I had a stuffed donkey. 

I remember him as early as age 4.

He wasn't Eeyore but his tail did need to be sewn on several times, 
and he had a sad expression.

I still have him. 
He is very old, but still loved. roud:


~ ~ ~ ~ ~ ~ ~ ~

play dough was cool too!
But you didn't mention eating it...and I know you tasted it! :tongue:


----------



## Beware of Italics (Nov 23, 2012)

I remember loving all things girly. :tongue: I loved baby dolls and strollers, and one of my favorite toys was a Holly Hobbie tea set. (My father threw away my favorite childhood toys the first time we moved. To this day I haven't forgiven him for throwing away that tea set). I also cherished my Little Golden Books which my grandmother taught me to read from. (My cousins stole those, and I'm angrier about that than the tea set. I literally wake up some mornings and the first thought in my head is how those Little Golden Books can never be replaced).

And I LOVED play-doh! Every time I had to go to the doctor or dentist, my mother would buy me a toy afterward and always did I choose play-doh.


----------



## leftbanke (Aug 16, 2012)

ha ha... yes, taste tested, and way salty! (I was kinda disappointed.)


----------



## ruth2ten (Jun 25, 2011)

I liked this also. :tongue:
















She had a retractable pony tail in the back of her head too.










A rocking horse similar to this type also stands out in my memory.


----------



## Vanishing Point (Oct 2, 2012)




----------



## BooksandButterflies (Jul 26, 2012)




----------



## Beware of Italics (Nov 23, 2012)

I had that same keyboard! :happy:


----------



## scorpion (Dec 8, 2012)

Legos and books and a computer were how I spent most of my play time.


----------



## Adelaide (Dec 30, 2012)

meapineapple said:


> Legos and books and a computer were how I spent most of my play time.


I played with Legos too! I liked to build houses out of them. I also liked puzzles and anything that you could assemble. Anything that let me use my imagination was fun for me.


----------



## Geoffrey (Jan 27, 2012)

meapineapple said:


> Legos and books and a computer were how I spent most of my play time.

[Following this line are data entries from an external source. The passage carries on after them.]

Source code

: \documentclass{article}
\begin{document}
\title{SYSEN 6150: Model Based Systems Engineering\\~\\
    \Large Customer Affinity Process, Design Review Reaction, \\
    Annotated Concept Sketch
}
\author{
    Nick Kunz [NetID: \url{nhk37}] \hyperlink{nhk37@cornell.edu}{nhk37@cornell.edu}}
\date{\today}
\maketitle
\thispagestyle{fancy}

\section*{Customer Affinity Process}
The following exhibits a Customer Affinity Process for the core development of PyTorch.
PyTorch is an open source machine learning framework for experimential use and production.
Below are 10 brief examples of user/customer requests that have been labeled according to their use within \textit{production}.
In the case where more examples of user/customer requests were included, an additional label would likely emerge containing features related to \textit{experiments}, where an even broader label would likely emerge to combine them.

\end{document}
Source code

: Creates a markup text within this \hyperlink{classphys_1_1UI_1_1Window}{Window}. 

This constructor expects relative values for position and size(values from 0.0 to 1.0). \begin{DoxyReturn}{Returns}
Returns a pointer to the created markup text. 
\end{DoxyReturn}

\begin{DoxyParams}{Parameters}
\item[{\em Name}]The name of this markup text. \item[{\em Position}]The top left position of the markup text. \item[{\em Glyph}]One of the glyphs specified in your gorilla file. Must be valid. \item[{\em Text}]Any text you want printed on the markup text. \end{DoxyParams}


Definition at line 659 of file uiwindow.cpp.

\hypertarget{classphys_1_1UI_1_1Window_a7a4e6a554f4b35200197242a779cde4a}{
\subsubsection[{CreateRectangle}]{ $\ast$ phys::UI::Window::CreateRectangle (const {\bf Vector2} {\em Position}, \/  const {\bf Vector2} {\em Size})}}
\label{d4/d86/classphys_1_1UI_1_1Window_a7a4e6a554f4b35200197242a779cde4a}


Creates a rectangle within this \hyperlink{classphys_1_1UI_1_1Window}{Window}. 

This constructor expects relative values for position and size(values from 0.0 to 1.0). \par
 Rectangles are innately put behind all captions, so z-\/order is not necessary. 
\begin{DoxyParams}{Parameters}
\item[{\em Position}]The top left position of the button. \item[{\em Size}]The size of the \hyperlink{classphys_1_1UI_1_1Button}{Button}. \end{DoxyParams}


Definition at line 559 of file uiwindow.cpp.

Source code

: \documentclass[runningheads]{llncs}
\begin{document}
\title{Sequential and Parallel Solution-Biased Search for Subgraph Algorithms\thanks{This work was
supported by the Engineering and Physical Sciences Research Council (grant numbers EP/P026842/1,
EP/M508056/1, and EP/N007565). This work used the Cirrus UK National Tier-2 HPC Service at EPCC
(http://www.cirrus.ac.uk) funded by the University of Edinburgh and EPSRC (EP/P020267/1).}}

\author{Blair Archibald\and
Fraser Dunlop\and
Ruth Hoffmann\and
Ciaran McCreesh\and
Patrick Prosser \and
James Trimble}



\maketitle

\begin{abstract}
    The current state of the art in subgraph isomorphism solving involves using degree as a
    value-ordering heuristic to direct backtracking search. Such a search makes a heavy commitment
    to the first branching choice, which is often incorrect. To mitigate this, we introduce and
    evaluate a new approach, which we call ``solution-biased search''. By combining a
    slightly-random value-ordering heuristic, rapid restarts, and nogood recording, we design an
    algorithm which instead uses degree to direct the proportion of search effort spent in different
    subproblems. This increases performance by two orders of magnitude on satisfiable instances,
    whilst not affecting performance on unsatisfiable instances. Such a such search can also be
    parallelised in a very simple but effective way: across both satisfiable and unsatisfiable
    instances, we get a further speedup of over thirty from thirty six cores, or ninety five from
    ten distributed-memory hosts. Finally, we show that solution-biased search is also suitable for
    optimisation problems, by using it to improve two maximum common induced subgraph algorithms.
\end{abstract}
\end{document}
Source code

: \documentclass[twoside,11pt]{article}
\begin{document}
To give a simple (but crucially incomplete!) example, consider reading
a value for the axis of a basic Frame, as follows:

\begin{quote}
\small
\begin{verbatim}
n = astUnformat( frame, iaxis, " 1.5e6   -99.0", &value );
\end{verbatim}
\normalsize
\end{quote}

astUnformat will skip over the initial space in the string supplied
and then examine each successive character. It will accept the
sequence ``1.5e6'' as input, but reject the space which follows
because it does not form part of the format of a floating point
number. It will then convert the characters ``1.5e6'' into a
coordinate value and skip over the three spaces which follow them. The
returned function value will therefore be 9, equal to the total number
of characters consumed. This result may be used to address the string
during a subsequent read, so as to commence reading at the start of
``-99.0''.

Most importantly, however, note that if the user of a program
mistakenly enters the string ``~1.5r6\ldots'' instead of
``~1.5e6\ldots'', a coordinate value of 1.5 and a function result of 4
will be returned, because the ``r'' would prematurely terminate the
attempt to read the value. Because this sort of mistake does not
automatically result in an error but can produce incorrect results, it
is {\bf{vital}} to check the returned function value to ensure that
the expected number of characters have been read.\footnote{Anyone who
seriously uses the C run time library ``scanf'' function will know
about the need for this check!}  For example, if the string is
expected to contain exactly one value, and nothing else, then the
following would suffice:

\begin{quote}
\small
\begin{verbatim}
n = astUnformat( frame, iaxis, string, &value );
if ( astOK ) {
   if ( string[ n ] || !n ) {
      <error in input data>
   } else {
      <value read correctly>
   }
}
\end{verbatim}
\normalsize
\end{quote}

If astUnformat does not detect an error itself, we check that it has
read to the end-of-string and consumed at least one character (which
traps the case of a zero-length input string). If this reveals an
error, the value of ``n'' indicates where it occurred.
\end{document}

-----Great list! I still love Legos. It's just not socially acceptable to play with them anymore, lol. Legos, outside, reading, watching television, creating games, and video games.


----------



## belowbadow (Dec 16, 2012)

You know, I had that Barbie car and that Barbie kitchen, all pink and plastic. I loved it. Later I used my baby sister as an excuse to play with it.


----------



## leftbanke (Aug 16, 2012)

belowbadow said:


> You know, I had that Barbie car and that Barbie kitchen, all pink and plastic. I loved it. Later I used my baby sister as an excuse to play with it.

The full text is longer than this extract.